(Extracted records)
- Opening Delimiter -
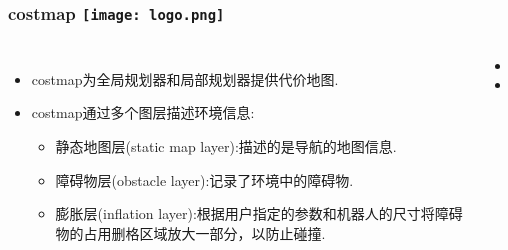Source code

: \begin{comment}
\end{comment}
\begin{frame}
\frametitle{costmap \hfill \texttt{[image: logo.png]}}
\begin{columns}
	\begin{itemize}
		\item costmap为全局规划器和局部规划器提供代价地图.
		\vspace{0.2cm}
		\item costmap通过多个图层描述环境信息:
		\begin{itemize}
			\item 静态地图层(static map layer):描述的是导航的地图信息.
			\item 障碍物层(obstacle layer):记录了环境中的障碍物.
			\item 膨胀层(inflation layer):根据用户指定的参数和机器人的尺寸将障碍物的占用删格区域放大一部分，以防止碰撞.
		\end{itemize}
	\end{itemize}
	\begin{itemize}
		\item 
		\vspace{0.5cm}
		\item
	\end{itemize}
\end{columns}
\end{frame}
- Closing Delimiter -
▸ Task prompt:
Write out every line above exactly as it is, leaving out the pictures.

▸ Answer below:
Source code

: \begin{comment}
\end{comment}
\begin{frame}
\frametitle{costmap \hfill \texttt{[image: logo.png]}}
\begin{columns}
	\begin{itemize}
		\item costmap为全局规划器和局部规划器提供代价地图.
		\vspace{0.2cm}
		\item costmap通过多个图层描述环境信息:
		\begin{itemize}
			\item 静态地图层(static map layer):描述的是导航的地图信息.
			\item 障碍物层(obstacle layer):记录了环境中的障碍物.
			\item 膨胀层(inflation layer):根据用户指定的参数和机器人的尺寸将障碍物的占用删格区域放大一部分，以防止碰撞.
		\end{itemize}
	\end{itemize}
	\begin{itemize}
		\item 
		\vspace{0.5cm}
		\item
	\end{itemize}
\end{columns}
\end{frame}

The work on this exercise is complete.